> ASSIGNED TASK
The answer must consist of each line below that contains the word "Masukan", copied in full.

> EXTRACTED MATERIAL
——

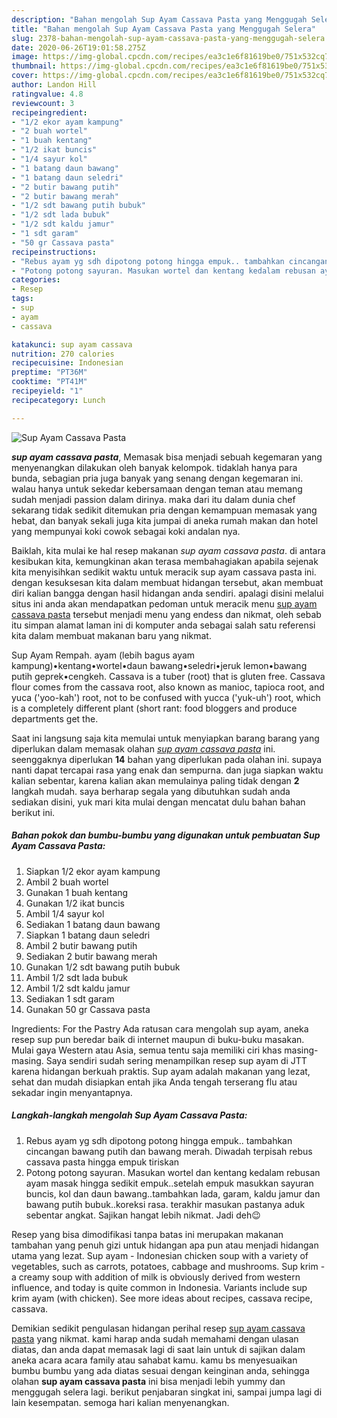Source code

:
 ```yaml
---
description: "Bahan mengolah Sup Ayam Cassava Pasta yang Menggugah Selera"
title: "Bahan mengolah Sup Ayam Cassava Pasta yang Menggugah Selera"
slug: 2378-bahan-mengolah-sup-ayam-cassava-pasta-yang-menggugah-selera
date: 2020-06-26T19:01:58.275Z
image: https://img-global.cpcdn.com/recipes/ea3c1e6f81619be0/751x532cq70/sup-ayam-cassava-pasta-foto-resep-utama.jpg
thumbnail: https://img-global.cpcdn.com/recipes/ea3c1e6f81619be0/751x532cq70/sup-ayam-cassava-pasta-foto-resep-utama.jpg
cover: https://img-global.cpcdn.com/recipes/ea3c1e6f81619be0/751x532cq70/sup-ayam-cassava-pasta-foto-resep-utama.jpg
author: Landon Hill
ratingvalue: 4.8
reviewcount: 3
recipeingredient:
- "1/2 ekor ayam kampung"
- "2 buah wortel"
- "1 buah kentang"
- "1/2 ikat buncis"
- "1/4 sayur kol"
- "1 batang daun bawang"
- "1 batang daun seledri"
- "2 butir bawang putih"
- "2 butir bawang merah"
- "1/2 sdt bawang putih bubuk"
- "1/2 sdt lada bubuk"
- "1/2 sdt kaldu jamur"
- "1 sdt garam"
- "50 gr Cassava pasta"
recipeinstructions:
- "Rebus ayam yg sdh dipotong potong hingga empuk.. tambahkan cincangan bawang putih dan bawang merah. Diwadah terpisah rebus cassava pasta hingga empuk tiriskan"
- "Potong potong sayuran. Masukan wortel dan kentang kedalam rebusan ayam masak hingga sedikit empuk..setelah empuk masukkan sayuran buncis, kol dan daun bawang..tambahkan lada, garam, kaldu jamur dan bawang putih bubuk..koreksi rasa. terakhir masukan pastanya aduk sebentar angkat. Sajikan hangat lebih nikmat. Jadi deh😉"
categories:
- Resep
tags:
- sup
- ayam
- cassava

katakunci: sup ayam cassava 
nutrition: 270 calories
recipecuisine: Indonesian
preptime: "PT36M"
cooktime: "PT41M"
recipeyield: "1"
recipecategory: Lunch

---
```



![Sup Ayam Cassava Pasta](https://img-global.cpcdn.com/recipes/ea3c1e6f81619be0/751x532cq70/sup-ayam-cassava-pasta-foto-resep-utama.jpg)

<b><i>sup ayam cassava pasta</i></b>, Memasak bisa menjadi sebuah kegemaran yang menyenangkan dilakukan oleh banyak kelompok. tidaklah hanya para bunda, sebagian pria juga banyak yang senang dengan kegemaran ini. walau hanya untuk sekedar kebersamaan dengan teman atau memang sudah menjadi passion dalam dirinya. maka dari itu dalam dunia chef sekarang tidak sedikit ditemukan pria dengan kemampuan memasak yang hebat, dan banyak sekali juga kita jumpai di aneka rumah makan dan hotel yang mempunyai koki cowok sebagai koki andalan nya.

Baiklah, kita mulai ke hal resep makanan <i>sup ayam cassava pasta</i>. di antara kesibukan kita, kemungkinan akan terasa membahagiakan apabila sejenak kita menyisihkan sedikit waktu untuk meracik sup ayam cassava pasta ini. dengan kesuksesan kita dalam membuat hidangan tersebut, akan membuat diri kalian bangga dengan hasil hidangan anda sendiri. apalagi disini melalui situs ini anda akan mendapatkan pedoman untuk meracik menu <u>sup ayam cassava pasta</u> tersebut menjadi menu yang endess dan nikmat, oleh sebab itu simpan alamat laman ini di komputer anda sebagai salah satu referensi kita dalam membuat makanan baru yang nikmat.

Sup Ayam Rempah. ayam (lebih bagus ayam kampung)•kentang•wortel•daun bawang•seledri•jeruk lemon•bawang putih geprek•cengkeh. Cassava is a tuber (root) that is gluten free. Cassava flour comes from the cassava root, also known as manioc, tapioca root, and yuca (&#39;yoo-kah&#39;) root, not to be confused with yucca (&#39;yuk-uh&#39;) root, which is a completely different plant (short rant: food bloggers and produce departments get the.


Saat ini langsung saja kita memulai untuk menyiapkan barang barang yang diperlukan dalam memasak olahan <u><i>sup ayam cassava pasta</i></u> ini. seenggaknya diperlukan <b>14</b> bahan yang diperlukan pada olahan ini. supaya nanti dapat tercapai rasa yang enak dan sempurna. dan juga siapkan waktu kalian sebentar, karena kalian akan memulainya paling tidak dengan <b>2</b> langkah mudah. saya berharap segala yang dibutuhkan sudah anda sediakan disini, yuk mari kita mulai dengan mencatat dulu bahan bahan berikut ini.

<!--inarticleads1-->

##### Bahan pokok dan bumbu-bumbu yang digunakan untuk pembuatan Sup Ayam Cassava Pasta:

1. Siapkan 1/2 ekor ayam kampung
1. Ambil 2 buah wortel
1. Gunakan 1 buah kentang
1. Gunakan 1/2 ikat buncis
1. Ambil 1/4 sayur kol
1. Sediakan 1 batang daun bawang
1. Siapkan 1 batang daun seledri
1. Ambil 2 butir bawang putih
1. Sediakan 2 butir bawang merah
1. Gunakan 1/2 sdt bawang putih bubuk
1. Ambil 1/2 sdt lada bubuk
1. Ambil 1/2 sdt kaldu jamur
1. Sediakan 1 sdt garam
1. Gunakan 50 gr Cassava pasta


Ingredients: For the Pastry Ada ratusan cara mengolah sup ayam, aneka resep sup pun beredar baik di internet maupun di buku-buku masakan. Mulai gaya Western atau Asia, semua tentu saja memiliki ciri khas masing-masing. Saya sendiri sudah sering menampilkan resep sup ayam di JTT karena hidangan berkuah praktis. Sup ayam adalah makanan yang lezat, sehat dan mudah disiapkan entah jika Anda tengah terserang flu atau sekadar ingin menyantapnya. 

<!--inarticleads2-->

##### Langkah-langkah mengolah Sup Ayam Cassava Pasta:

1. Rebus ayam yg sdh dipotong potong hingga empuk.. tambahkan cincangan bawang putih dan bawang merah. Diwadah terpisah rebus cassava pasta hingga empuk tiriskan
1. Potong potong sayuran. Masukan wortel dan kentang kedalam rebusan ayam masak hingga sedikit empuk..setelah empuk masukkan sayuran buncis, kol dan daun bawang..tambahkan lada, garam, kaldu jamur dan bawang putih bubuk..koreksi rasa. terakhir masukan pastanya aduk sebentar angkat. Sajikan hangat lebih nikmat. Jadi deh😉


Resep yang bisa dimodifikasi tanpa batas ini merupakan makanan tambahan yang penuh gizi untuk hidangan apa pun atau menjadi hidangan utama yang lezat. Sup ayam - Indonesian chicken soup with a variety of vegetables, such as carrots, potatoes, cabbage and mushrooms. Sup krim - a creamy soup with addition of milk is obviously derived from western influence, and today is quite common in Indonesia. Variants include sup krim ayam (with chicken). See more ideas about recipes, cassava recipe, cassava. 

Demikian sedikit pengulasan hidangan perihal resep <u>sup ayam cassava pasta</u> yang nikmat. kami harap anda sudah memahami dengan ulasan diatas, dan anda dapat memasak lagi di saat lain untuk di sajikan dalam aneka acara acara family atau sahabat kamu. kamu bs menyesuaikan bumbu bumbu yang ada diatas sesuai dengan keinginan anda, sehingga olahan <b>sup ayam cassava pasta</b> ini bisa menjadi lebih yummy dan menggugah selera lagi. berikut penjabaran singkat ini, sampai jumpa lagi di lain kesempatan. semoga hari kalian menyenangkan.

——

> SOLUTION BELOW
- "Potong potong sayuran. Masukan wortel dan kentang kedalam rebusan ayam masak hingga sedikit empuk..setelah empuk masukkan sayuran buncis, kol dan daun bawang..tambahkan lada, garam, kaldu jamur dan bawang putih bubuk..koreksi rasa. terakhir masukan pastanya aduk sebentar angkat. Sajikan hangat lebih nikmat. Jadi deh😉"
1. Potong potong sayuran. Masukan wortel dan kentang kedalam rebusan ayam masak hingga sedikit empuk..setelah empuk masukkan sayuran buncis, kol dan daun bawang..tambahkan lada, garam, kaldu jamur dan bawang putih bubuk..koreksi rasa. terakhir masukan pastanya aduk sebentar angkat. Sajikan hangat lebih nikmat. Jadi deh😉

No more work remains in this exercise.